If you have hemophilia A (also called classic hemophilia), you are missing or have a deficiency (lower level) of clotting factor VIII (FVIII). This means your blood cannot successfully form a clot. Hemophilia A is hereditary. Because it is an X-chromosome-linked condition, males are more typically affected and therefore more frequently diagnosed. Hemophilia A affects one in 5,000 male births in the U.S., and approximately 400 babies are born with hemophilia each year. Over 1.1 million people worldwide are living with hemophilia, and about 30,000 are living with it in the United States. All races and economic groups are affected equally.
Most people with hemophilia A who have access to appropriate medical treatment have a normal life expectancy and are able to lead a fairly normal life.
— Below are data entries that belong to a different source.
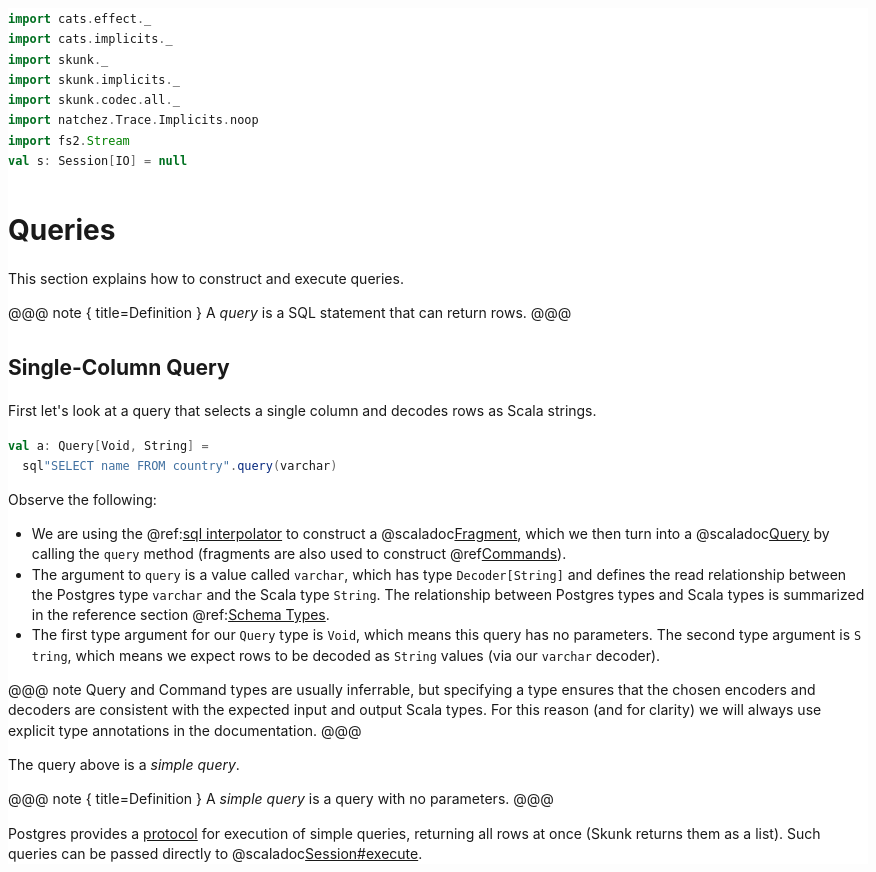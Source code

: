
 ```scala mdoc:invisible
import cats.effect._
import cats.implicits._
import skunk._
import skunk.implicits._
import skunk.codec.all._
import natchez.Trace.Implicits.noop
import fs2.Stream
val s: Session[IO] = null
```
# Queries

This section explains how to construct and execute queries.

@@@ note { title=Definition }
A *query* is a SQL statement that can return rows.
@@@

## Single-Column Query

First let's look at a query that selects a single column and decodes rows as Scala strings.

```scala mdoc
val a: Query[Void, String] =
  sql"SELECT name FROM country".query(varchar)
```

Observe the following:

- We are using the @ref:[sql interpolator](../reference/Fragments.md) to construct a @scaladoc[Fragment](skunk.Fragment), which we then turn into a @scaladoc[Query](skunk.Query) by calling the `query` method (fragments are also used to construct @ref[Commands](Command.md)).
- The argument to `query` is a value called `varchar`, which has type `Decoder[String]` and defines the read relationship between the Postgres type `varchar` and the Scala type `String`. The relationship between Postgres types and Scala types is summarized in the reference section @ref:[Schema Types](../reference/SchemaTypes.md).
- The first type argument for our `Query` type is `Void`, which means this query has no parameters. The second type argument is `String`, which means we expect rows to be decoded as `String` values (via our `varchar` decoder).

@@@ note
Query and Command types are usually inferrable, but specifying a type ensures that the chosen encoders and decoders are consistent with the expected input and output Scala types. For this reason (and for clarity) we will always use explicit type annotations in the documentation.
@@@

The query above is a *simple query*.

@@@ note { title=Definition }
A *simple query* is a query with no parameters.
@@@

Postgres provides a [protocol](https://www.postgresql.org/docs/10/protocol-flow.html#id-1.10.5.7.4) for execution of simple queries, returning all rows at once (Skunk returns them as a list). Such queries can be passed directly to @scaladoc[Session#execute](skunk.Session#execute).
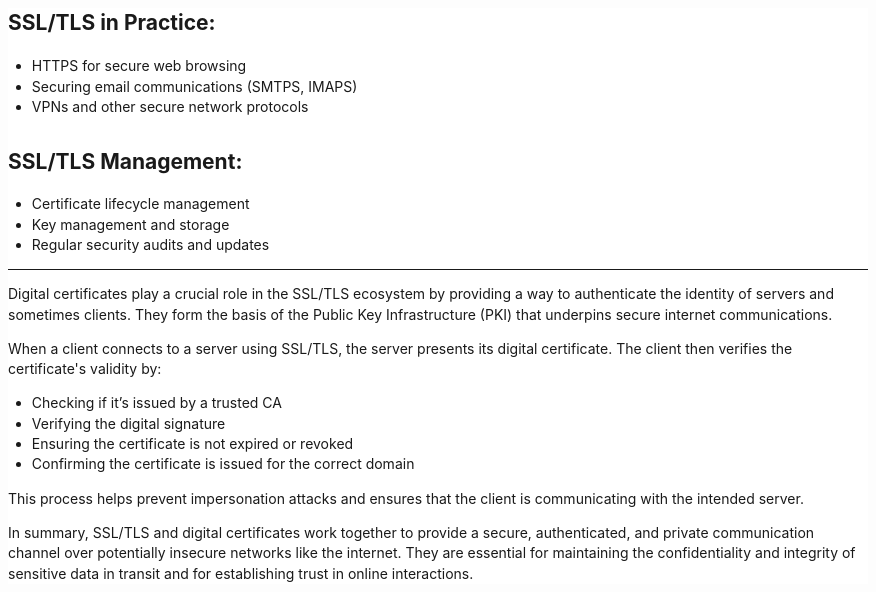 ## SSL/TLS in Practice:
- HTTPS for secure web browsing
- Securing email communications (SMTPS, IMAPS)
- VPNs and other secure network protocols

## SSL/TLS Management:
- Certificate lifecycle management
- Key management and storage
- Regular security audits and updates

---

Digital certificates play a crucial role in the SSL/TLS ecosystem by providing a way to authenticate the identity of servers and sometimes clients. They form the basis of the Public Key Infrastructure (PKI) that underpins secure internet communications.

When a client connects to a server using SSL/TLS, the server presents its digital certificate. The client then verifies the certificate's validity by:
- Checking if it’s issued by a trusted CA
- Verifying the digital signature
- Ensuring the certificate is not expired or revoked
- Confirming the certificate is issued for the correct domain

This process helps prevent impersonation attacks and ensures that the client is communicating with the intended server.

In summary, SSL/TLS and digital certificates work together to provide a secure, authenticated, and private communication channel over potentially insecure networks like the internet. They are essential for maintaining the confidentiality and integrity of sensitive data in transit and for establishing trust in online interactions.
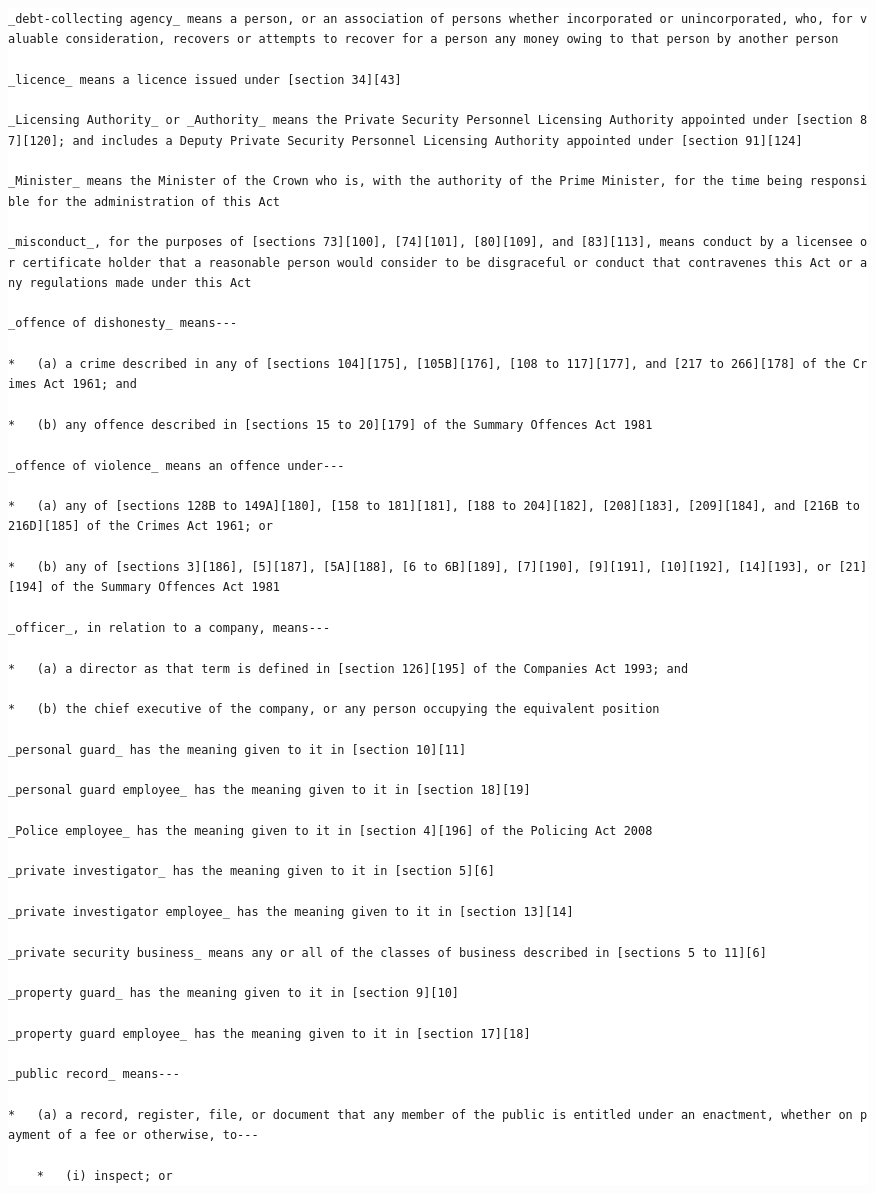     _debt-collecting agency_ means a person, or an association of persons whether incorporated or unincorporated, who, for valuable consideration, recovers or attempts to recover for a person any money owing to that person by another person
    
    _licence_ means a licence issued under [section 34][43]
    
    _Licensing Authority_ or _Authority_ means the Private Security Personnel Licensing Authority appointed under [section 87][120]; and includes a Deputy Private Security Personnel Licensing Authority appointed under [section 91][124]
    
    _Minister_ means the Minister of the Crown who is, with the authority of the Prime Minister, for the time being responsible for the administration of this Act
    
    _misconduct_, for the purposes of [sections 73][100], [74][101], [80][109], and [83][113], means conduct by a licensee or certificate holder that a reasonable person would consider to be disgraceful or conduct that contravenes this Act or any regulations made under this Act
    
    _offence of dishonesty_ means---
        
    *   (a) a crime described in any of [sections 104][175], [105B][176], [108 to 117][177], and [217 to 266][178] of the Crimes Act 1961; and
    
    *   (b) any offence described in [sections 15 to 20][179] of the Summary Offences Act 1981
    
    _offence of violence_ means an offence under---
        
    *   (a) any of [sections 128B to 149A][180], [158 to 181][181], [188 to 204][182], [208][183], [209][184], and [216B to 216D][185] of the Crimes Act 1961; or
    
    *   (b) any of [sections 3][186], [5][187], [5A][188], [6 to 6B][189], [7][190], [9][191], [10][192], [14][193], or [21][194] of the Summary Offences Act 1981
    
    _officer_, in relation to a company, means---
        
    *   (a) a director as that term is defined in [section 126][195] of the Companies Act 1993; and
    
    *   (b) the chief executive of the company, or any person occupying the equivalent position
    
    _personal guard_ has the meaning given to it in [section 10][11]
    
    _personal guard employee_ has the meaning given to it in [section 18][19]
    
    _Police employee_ has the meaning given to it in [section 4][196] of the Policing Act 2008
    
    _private investigator_ has the meaning given to it in [section 5][6]
    
    _private investigator employee_ has the meaning given to it in [section 13][14]
    
    _private security business_ means any or all of the classes of business described in [sections 5 to 11][6]
    
    _property guard_ has the meaning given to it in [section 9][10]
    
    _property guard employee_ has the meaning given to it in [section 17][18]
    
    _public record_ means---
        
    *   (a) a record, register, file, or document that any member of the public is entitled under an enactment, whether on payment of a fee or otherwise, to---
            
        *   (i) inspect; or
        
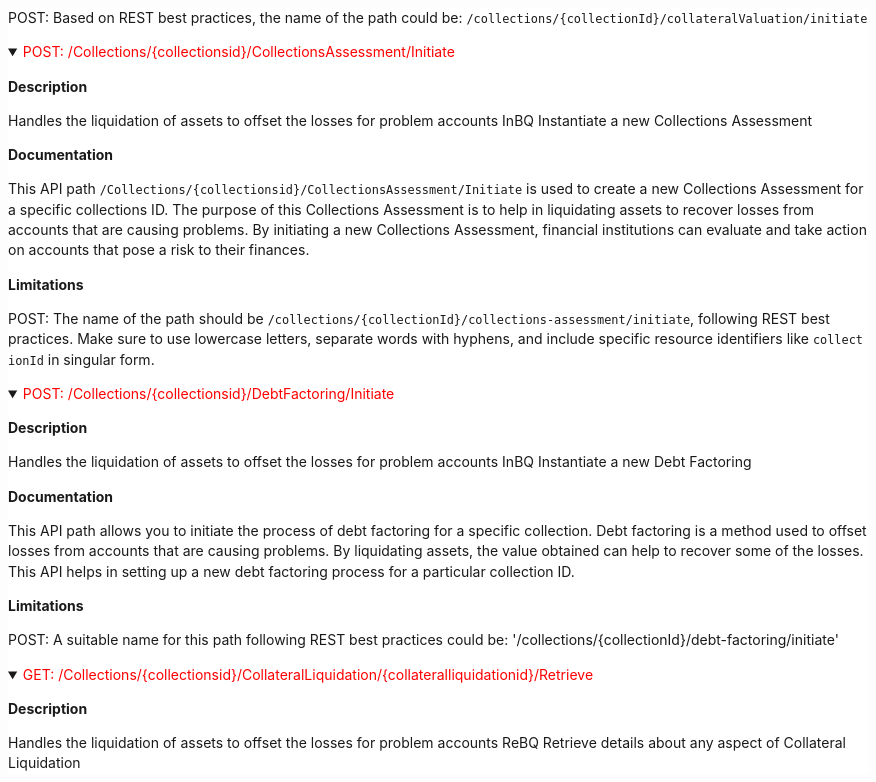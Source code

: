   POST: Based on REST best practices, the name of the path could be: `/collections/{collectionId}/collateralValuation/initiate`

</details>

<details open>
  <summary><span style='color:red;'>POST: /Collections/{collectionsid}/CollectionsAssessment/Initiate</span></summary>

  **Description**

  Handles the liquidation of assets to offset the losses for problem accounts InBQ Instantiate a new Collections Assessment

  **Documentation**

  This API path `/Collections/{collectionsid}/CollectionsAssessment/Initiate` is used to create a new Collections Assessment for a specific collections ID. The purpose of this Collections Assessment is to help in liquidating assets to recover losses from accounts that are causing problems. By initiating a new Collections Assessment, financial institutions can evaluate and take action on accounts that pose a risk to their finances.

  **Limitations**

  POST: The name of the path should be `/collections/{collectionId}/collections-assessment/initiate`, following REST best practices. Make sure to use lowercase letters, separate words with hyphens, and include specific resource identifiers like `collectionId` in singular form.

</details>

<details open>
  <summary><span style='color:red;'>POST: /Collections/{collectionsid}/DebtFactoring/Initiate</span></summary>

  **Description**

  Handles the liquidation of assets to offset the losses for problem accounts InBQ Instantiate a new Debt Factoring

  **Documentation**

  This API path allows you to initiate the process of debt factoring for a specific collection. Debt factoring is a method used to offset losses from accounts that are causing problems. By liquidating assets, the value obtained can help to recover some of the losses. This API helps in setting up a new debt factoring process for a particular collection ID.

  **Limitations**

  POST: A suitable name for this path following REST best practices could be:
'/collections/{collectionId}/debt-factoring/initiate'

</details>

<details open>
  <summary><span style='color:red;'>GET: /Collections/{collectionsid}/CollateralLiquidation/{collateralliquidationid}/Retrieve</span></summary>

  **Description**

  Handles the liquidation of assets to offset the losses for problem accounts ReBQ Retrieve details about any aspect of Collateral Liquidation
A female carrier of hemophilia who experiences bleeding symptoms is called a symptomatic carrier if her level is over 50%, and she has bleeding symptoms. Carrier females who have between 5% and 50% have mild hemophilia. Hemophilia A severity is the same for women as it is for men. Women with hemophilia and symptomatic carriers have the same symptoms as anyone with hemophilia. Some carriers have completely normal levels of FVIII and do not exhibit any signs of bleeding.
If you have hemophilia A, you should have regular checkups with a hematologist or visit a Hemophilia Treatment Center annually. If you or someone in your family experiences hemophilia A symptoms, and you have not yet been diagnosed, you should contact your medical provider for a referral to a hematologist or HTC for testing and diagnosis.